Document images with source code:

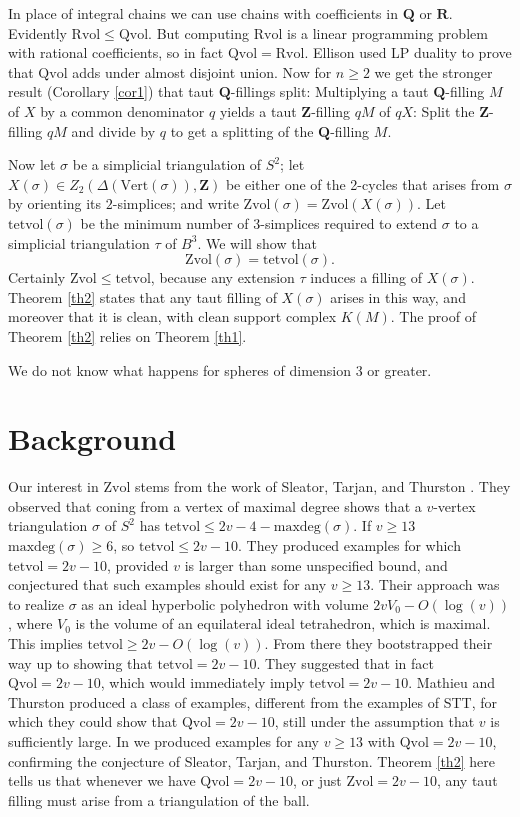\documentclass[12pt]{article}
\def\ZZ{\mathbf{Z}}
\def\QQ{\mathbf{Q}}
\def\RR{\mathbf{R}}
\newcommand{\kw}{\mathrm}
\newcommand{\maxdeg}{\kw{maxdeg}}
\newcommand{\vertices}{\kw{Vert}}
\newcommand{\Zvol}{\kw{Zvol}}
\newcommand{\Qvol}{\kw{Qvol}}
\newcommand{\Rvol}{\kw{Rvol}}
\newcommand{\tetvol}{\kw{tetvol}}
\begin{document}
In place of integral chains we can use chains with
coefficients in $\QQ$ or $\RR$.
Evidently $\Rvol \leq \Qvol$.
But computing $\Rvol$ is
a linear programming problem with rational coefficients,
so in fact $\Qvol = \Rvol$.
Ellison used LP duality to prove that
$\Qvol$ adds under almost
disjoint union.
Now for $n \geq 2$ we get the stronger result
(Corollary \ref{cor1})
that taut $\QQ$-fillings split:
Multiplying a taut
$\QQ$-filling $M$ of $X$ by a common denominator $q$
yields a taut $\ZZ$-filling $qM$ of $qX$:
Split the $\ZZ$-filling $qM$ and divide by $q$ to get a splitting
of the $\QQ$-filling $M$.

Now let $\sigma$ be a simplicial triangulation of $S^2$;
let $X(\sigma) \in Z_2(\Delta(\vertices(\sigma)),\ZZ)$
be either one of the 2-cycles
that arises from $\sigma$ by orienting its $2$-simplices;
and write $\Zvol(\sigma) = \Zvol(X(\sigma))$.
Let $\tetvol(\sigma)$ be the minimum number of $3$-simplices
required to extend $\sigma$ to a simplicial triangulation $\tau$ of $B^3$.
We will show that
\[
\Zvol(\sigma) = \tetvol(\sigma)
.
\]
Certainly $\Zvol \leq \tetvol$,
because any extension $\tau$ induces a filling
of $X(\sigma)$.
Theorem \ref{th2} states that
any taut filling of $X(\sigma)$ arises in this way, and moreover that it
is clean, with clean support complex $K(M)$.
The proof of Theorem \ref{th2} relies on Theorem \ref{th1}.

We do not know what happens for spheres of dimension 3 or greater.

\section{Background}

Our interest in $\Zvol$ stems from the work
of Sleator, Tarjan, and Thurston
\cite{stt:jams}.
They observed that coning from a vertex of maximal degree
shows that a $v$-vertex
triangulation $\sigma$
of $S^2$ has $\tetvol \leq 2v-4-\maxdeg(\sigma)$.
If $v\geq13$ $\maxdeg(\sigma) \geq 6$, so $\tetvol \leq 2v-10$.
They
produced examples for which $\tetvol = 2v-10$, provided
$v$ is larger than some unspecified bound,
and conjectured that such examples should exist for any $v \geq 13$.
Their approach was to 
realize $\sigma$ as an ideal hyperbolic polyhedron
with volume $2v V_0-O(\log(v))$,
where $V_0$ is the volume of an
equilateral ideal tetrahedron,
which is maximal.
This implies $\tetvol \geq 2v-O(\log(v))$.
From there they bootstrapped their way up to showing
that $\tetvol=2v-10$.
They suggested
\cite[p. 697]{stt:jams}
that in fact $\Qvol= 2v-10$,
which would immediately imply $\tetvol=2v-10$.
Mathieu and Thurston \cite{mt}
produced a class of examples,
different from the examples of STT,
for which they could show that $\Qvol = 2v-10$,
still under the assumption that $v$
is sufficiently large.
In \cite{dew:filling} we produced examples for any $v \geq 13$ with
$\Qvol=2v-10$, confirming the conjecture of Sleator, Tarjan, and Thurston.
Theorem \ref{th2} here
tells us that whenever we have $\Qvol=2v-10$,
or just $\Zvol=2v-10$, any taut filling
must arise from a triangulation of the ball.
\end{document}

#### [Goal of the exercise]
All that should be written out is the stretch of lines above between the one holding "so in fact $\Qvol = \Rvol$." and the one holding "of $S^2$ has", inclusive, exactly as given.

#### [Exercise output]
so in fact $\Qvol = \Rvol$.
Ellison used LP duality to prove that
$\Qvol$ adds under almost
disjoint union.
Now for $n \geq 2$ we get the stronger result
(Corollary \ref{cor1})
that taut $\QQ$-fillings split:
Multiplying a taut
$\QQ$-filling $M$ of $X$ by a common denominator $q$
yields a taut $\ZZ$-filling $qM$ of $qX$:
Split the $\ZZ$-filling $qM$ and divide by $q$ to get a splitting
of the $\QQ$-filling $M$.

Now let $\sigma$ be a simplicial triangulation of $S^2$;
let $X(\sigma) \in Z_2(\Delta(\vertices(\sigma)),\ZZ)$
be either one of the 2-cycles
that arises from $\sigma$ by orienting its $2$-simplices;
and write $\Zvol(\sigma) = \Zvol(X(\sigma))$.
Let $\tetvol(\sigma)$ be the minimum number of $3$-simplices
required to extend $\sigma$ to a simplicial triangulation $\tau$ of $B^3$.
We will show that
\[
\Zvol(\sigma) = \tetvol(\sigma)
.
\]
Certainly $\Zvol \leq \tetvol$,
because any extension $\tau$ induces a filling
of $X(\sigma)$.
Theorem \ref{th2} states that
any taut filling of $X(\sigma)$ arises in this way, and moreover that it
is clean, with clean support complex $K(M)$.
The proof of Theorem \ref{th2} relies on Theorem \ref{th1}.

We do not know what happens for spheres of dimension 3 or greater.

\section{Background}

Our interest in $\Zvol$ stems from the work
of Sleator, Tarjan, and Thurston
\cite{stt:jams}.
They observed that coning from a vertex of maximal degree
shows that a $v$-vertex
triangulation $\sigma$
of $S^2$ has $\tetvol \leq 2v-4-\maxdeg(\sigma)$.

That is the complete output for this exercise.